# [TASK DESCRIPTION]
Write out each entry again. Keep every word exactly as it is.

--- DATA SUPPLIED Enclosed Below ---

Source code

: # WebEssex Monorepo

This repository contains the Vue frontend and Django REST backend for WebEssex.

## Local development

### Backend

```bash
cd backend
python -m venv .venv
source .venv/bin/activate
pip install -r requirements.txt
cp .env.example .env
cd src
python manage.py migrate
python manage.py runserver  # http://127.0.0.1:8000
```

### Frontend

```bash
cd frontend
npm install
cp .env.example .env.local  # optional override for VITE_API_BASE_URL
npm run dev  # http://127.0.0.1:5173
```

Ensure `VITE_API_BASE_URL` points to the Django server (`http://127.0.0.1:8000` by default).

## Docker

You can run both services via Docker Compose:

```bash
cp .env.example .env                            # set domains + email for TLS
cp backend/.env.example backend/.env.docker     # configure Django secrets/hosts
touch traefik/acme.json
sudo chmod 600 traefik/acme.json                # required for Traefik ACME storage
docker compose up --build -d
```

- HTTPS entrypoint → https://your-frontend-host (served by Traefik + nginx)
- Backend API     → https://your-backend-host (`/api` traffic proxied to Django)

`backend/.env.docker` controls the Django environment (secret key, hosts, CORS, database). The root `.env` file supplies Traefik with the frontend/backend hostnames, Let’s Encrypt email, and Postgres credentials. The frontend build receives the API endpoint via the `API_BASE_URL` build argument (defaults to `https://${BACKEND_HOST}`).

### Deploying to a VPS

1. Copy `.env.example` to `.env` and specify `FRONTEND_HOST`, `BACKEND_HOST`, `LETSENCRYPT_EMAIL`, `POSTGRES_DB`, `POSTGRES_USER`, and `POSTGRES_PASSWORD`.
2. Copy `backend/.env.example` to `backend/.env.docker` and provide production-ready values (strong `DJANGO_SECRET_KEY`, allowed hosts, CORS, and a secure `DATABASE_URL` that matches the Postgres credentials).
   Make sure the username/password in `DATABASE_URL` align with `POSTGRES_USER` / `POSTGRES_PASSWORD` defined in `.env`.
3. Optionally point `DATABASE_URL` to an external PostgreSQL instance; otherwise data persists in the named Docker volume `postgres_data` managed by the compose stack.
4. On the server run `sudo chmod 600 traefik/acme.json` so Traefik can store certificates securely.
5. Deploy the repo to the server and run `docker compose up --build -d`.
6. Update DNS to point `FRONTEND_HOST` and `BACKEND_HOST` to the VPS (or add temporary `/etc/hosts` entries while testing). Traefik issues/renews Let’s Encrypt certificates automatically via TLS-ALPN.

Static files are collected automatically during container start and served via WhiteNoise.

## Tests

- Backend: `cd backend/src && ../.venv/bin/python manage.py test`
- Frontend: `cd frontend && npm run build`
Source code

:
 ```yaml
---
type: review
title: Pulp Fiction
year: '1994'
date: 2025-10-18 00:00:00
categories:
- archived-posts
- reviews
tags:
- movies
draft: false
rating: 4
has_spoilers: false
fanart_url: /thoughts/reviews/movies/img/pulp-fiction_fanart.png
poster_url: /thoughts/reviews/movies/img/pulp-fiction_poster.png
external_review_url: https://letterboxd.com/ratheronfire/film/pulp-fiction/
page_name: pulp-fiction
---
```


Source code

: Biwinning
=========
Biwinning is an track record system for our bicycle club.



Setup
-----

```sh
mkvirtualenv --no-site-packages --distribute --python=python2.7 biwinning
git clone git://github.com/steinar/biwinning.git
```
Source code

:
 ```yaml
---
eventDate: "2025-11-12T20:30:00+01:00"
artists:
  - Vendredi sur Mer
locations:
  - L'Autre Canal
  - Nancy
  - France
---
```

--- End of Enclosed DATA SUPPLIED ---

# [EXERCISE ANSWER]
Source code

: # WebEssex Monorepo

This repository contains the Vue frontend and Django REST backend for WebEssex.

## Local development

### Backend

```bash
cd backend
python -m venv .venv
source .venv/bin/activate
pip install -r requirements.txt
cp .env.example .env
cd src
python manage.py migrate
python manage.py runserver  # http://127.0.0.1:8000
```

### Frontend

```bash
cd frontend
npm install
cp .env.example .env.local  # optional override for VITE_API_BASE_URL
npm run dev  # http://127.0.0.1:5173
```

Ensure `VITE_API_BASE_URL` points to the Django server (`http://127.0.0.1:8000` by default).

## Docker

You can run both services via Docker Compose:

```bash
cp .env.example .env                            # set domains + email for TLS
cp backend/.env.example backend/.env.docker     # configure Django secrets/hosts
touch traefik/acme.json
sudo chmod 600 traefik/acme.json                # required for Traefik ACME storage
docker compose up --build -d
```

- HTTPS entrypoint → https://your-frontend-host (served by Traefik + nginx)
- Backend API     → https://your-backend-host (`/api` traffic proxied to Django)

`backend/.env.docker` controls the Django environment (secret key, hosts, CORS, database). The root `.env` file supplies Traefik with the frontend/backend hostnames, Let’s Encrypt email, and Postgres credentials. The frontend build receives the API endpoint via the `API_BASE_URL` build argument (defaults to `https://${BACKEND_HOST}`).

### Deploying to a VPS

1. Copy `.env.example` to `.env` and specify `FRONTEND_HOST`, `BACKEND_HOST`, `LETSENCRYPT_EMAIL`, `POSTGRES_DB`, `POSTGRES_USER`, and `POSTGRES_PASSWORD`.
2. Copy `backend/.env.example` to `backend/.env.docker` and provide production-ready values (strong `DJANGO_SECRET_KEY`, allowed hosts, CORS, and a secure `DATABASE_URL` that matches the Postgres credentials).
   Make sure the username/password in `DATABASE_URL` align with `POSTGRES_USER` / `POSTGRES_PASSWORD` defined in `.env`.
3. Optionally point `DATABASE_URL` to an external PostgreSQL instance; otherwise data persists in the named Docker volume `postgres_data` managed by the compose stack.
4. On the server run `sudo chmod 600 traefik/acme.json` so Traefik can store certificates securely.
5. Deploy the repo to the server and run `docker compose up --build -d`.
6. Update DNS to point `FRONTEND_HOST` and `BACKEND_HOST` to the VPS (or add temporary `/etc/hosts` entries while testing). Traefik issues/renews Let’s Encrypt certificates automatically via TLS-ALPN.

Static files are collected automatically during container start and served via WhiteNoise.

## Tests

- Backend: `cd backend/src && ../.venv/bin/python manage.py test`
- Frontend: `cd frontend && npm run build`
Source code

:
 ```yaml
---
type: review
title: Pulp Fiction
year: '1994'
date: 2025-10-18 00:00:00
categories:
- archived-posts
- reviews
tags:
- movies
draft: false
rating: 4
has_spoilers: false
fanart_url: /thoughts/reviews/movies/img/pulp-fiction_fanart.png
poster_url: /thoughts/reviews/movies/img/pulp-fiction_poster.png
external_review_url: https://letterboxd.com/ratheronfire/film/pulp-fiction/
page_name: pulp-fiction
---
```


Source code

: Biwinning
=========
Biwinning is an track record system for our bicycle club.



Setup
-----

```sh
mkvirtualenv --no-site-packages --distribute --python=python2.7 biwinning
git clone git://github.com/steinar/biwinning.git
```
Source code

:
 ```yaml
---
eventDate: "2025-11-12T20:30:00+01:00"
artists:
  - Vendredi sur Mer
locations:
  - L'Autre Canal
  - Nancy
  - France
---
```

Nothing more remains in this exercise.